The most interesting parts of history are the moments that probably seemed small at the time they happened, but whose effects rippled throughout the entire world. And I can’t think of a single period in history more full of those little moments all coming together to disastrous effect than the reign of the last Tsar of Russia, Nicholas II.
Nicholas became the Tsar in 1894 and abdicated in 1917, during the World War I. Besides being the last Tsar of Russia, he and his wife Alexandra are famous for their association with Gregory Rasputin, and for the disturbing nature of their deaths. They were also the parents of the Tsarevich Alexei, whose severe hemophilia contributed to the instability of the throne.
It wouldn’t have taken much for me to love this book. I love to read about almost any kind of disease, so the parts about the Tsarevich and hemophilia were right up my alley. I actually work at a hemophilia treatment center, so reading about what treatment was like just 100 years ago was fascinating (and horrifying). Rasputin is one of the most bizarre historical figures ever, in my opinion, and then you add in some religious mysticism, World War I, Bolsheviks and you’ve got one of the most interesting time periods in history.
Robert K. Massie also does a great job of bringing to life the many people involved in the story. Excerpts from letters, telegrams, and diaries help flesh out Nicholas, Alexandra, their children, and the many people who were a part of their lives. It makes their terrible fates even sadder.
While I was reading I was struck over and over again by those tiny coincidences that changed not just the lives of the people involved, but the entire world. If Rasputin had never left his town in Siberia to come to St. Petersburg. . . if Nicholas’s older brother, who was supposed to Tsar, hadn’t died. . .If Nicholas and Alexandra had had another son, or one who didn’t have hemophilia. . . if there hadn’t been a plot to kill Rasputin. . . if Nicholas had agreed to give up some of his power to a constitutional monarchy. . . if the Czechs had rescued the exiled royal family before they were murdered. . . if, if, if. Would World War I have ended differently? Would Russia still have a royal family, albeit mere figureheads? Would Alexei have survived into adulthood to become Tsar, or would he have died because of his hemophilia? Would Rasputin have been killed by someone else, or exiled, or arrested?

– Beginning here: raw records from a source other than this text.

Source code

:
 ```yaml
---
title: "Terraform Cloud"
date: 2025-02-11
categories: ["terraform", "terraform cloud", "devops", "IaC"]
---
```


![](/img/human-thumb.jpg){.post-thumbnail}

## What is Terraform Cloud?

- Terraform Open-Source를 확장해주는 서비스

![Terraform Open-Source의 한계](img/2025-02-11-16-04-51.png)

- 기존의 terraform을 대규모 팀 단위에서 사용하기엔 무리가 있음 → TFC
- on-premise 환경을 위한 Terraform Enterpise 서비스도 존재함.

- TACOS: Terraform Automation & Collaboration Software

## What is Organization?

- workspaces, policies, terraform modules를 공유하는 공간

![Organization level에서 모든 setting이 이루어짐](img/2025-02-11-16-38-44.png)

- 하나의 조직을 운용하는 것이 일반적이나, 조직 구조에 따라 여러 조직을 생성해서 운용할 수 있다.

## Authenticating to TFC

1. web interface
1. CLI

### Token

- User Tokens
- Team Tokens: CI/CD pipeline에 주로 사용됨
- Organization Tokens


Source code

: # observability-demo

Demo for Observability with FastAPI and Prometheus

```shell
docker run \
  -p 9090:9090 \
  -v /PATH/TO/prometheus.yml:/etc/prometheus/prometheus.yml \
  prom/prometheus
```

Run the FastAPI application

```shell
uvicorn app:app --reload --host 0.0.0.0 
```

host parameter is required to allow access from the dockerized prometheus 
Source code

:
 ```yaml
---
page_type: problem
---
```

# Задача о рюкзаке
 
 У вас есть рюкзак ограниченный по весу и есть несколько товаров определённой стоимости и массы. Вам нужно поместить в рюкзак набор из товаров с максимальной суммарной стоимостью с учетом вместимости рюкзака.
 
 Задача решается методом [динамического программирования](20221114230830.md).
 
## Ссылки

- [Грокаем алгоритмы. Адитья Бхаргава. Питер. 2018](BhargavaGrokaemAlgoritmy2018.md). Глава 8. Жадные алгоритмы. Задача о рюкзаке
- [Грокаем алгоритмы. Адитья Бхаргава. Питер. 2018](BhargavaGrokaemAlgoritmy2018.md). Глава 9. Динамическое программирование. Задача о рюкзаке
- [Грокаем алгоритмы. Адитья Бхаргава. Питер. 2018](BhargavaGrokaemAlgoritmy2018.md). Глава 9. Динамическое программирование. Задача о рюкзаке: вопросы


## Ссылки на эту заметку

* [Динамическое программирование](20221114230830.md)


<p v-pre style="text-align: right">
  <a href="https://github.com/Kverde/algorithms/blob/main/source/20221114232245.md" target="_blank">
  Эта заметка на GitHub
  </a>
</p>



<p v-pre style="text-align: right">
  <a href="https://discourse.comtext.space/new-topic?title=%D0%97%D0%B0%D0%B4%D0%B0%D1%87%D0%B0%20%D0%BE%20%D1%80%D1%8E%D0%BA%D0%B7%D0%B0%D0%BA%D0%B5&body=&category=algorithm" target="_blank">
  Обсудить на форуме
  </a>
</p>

Things happened the way they happened, and those happenings are still influencing world events today. How strange that so much of it can be traced back to a man who was never supposed to be a king, his wife’s status as a hemophilia carrier, and their association with a charlatan who fooled them into believing he was a mystical faith healer. If even one of those things had been the slightest bit different, what would the world look like today?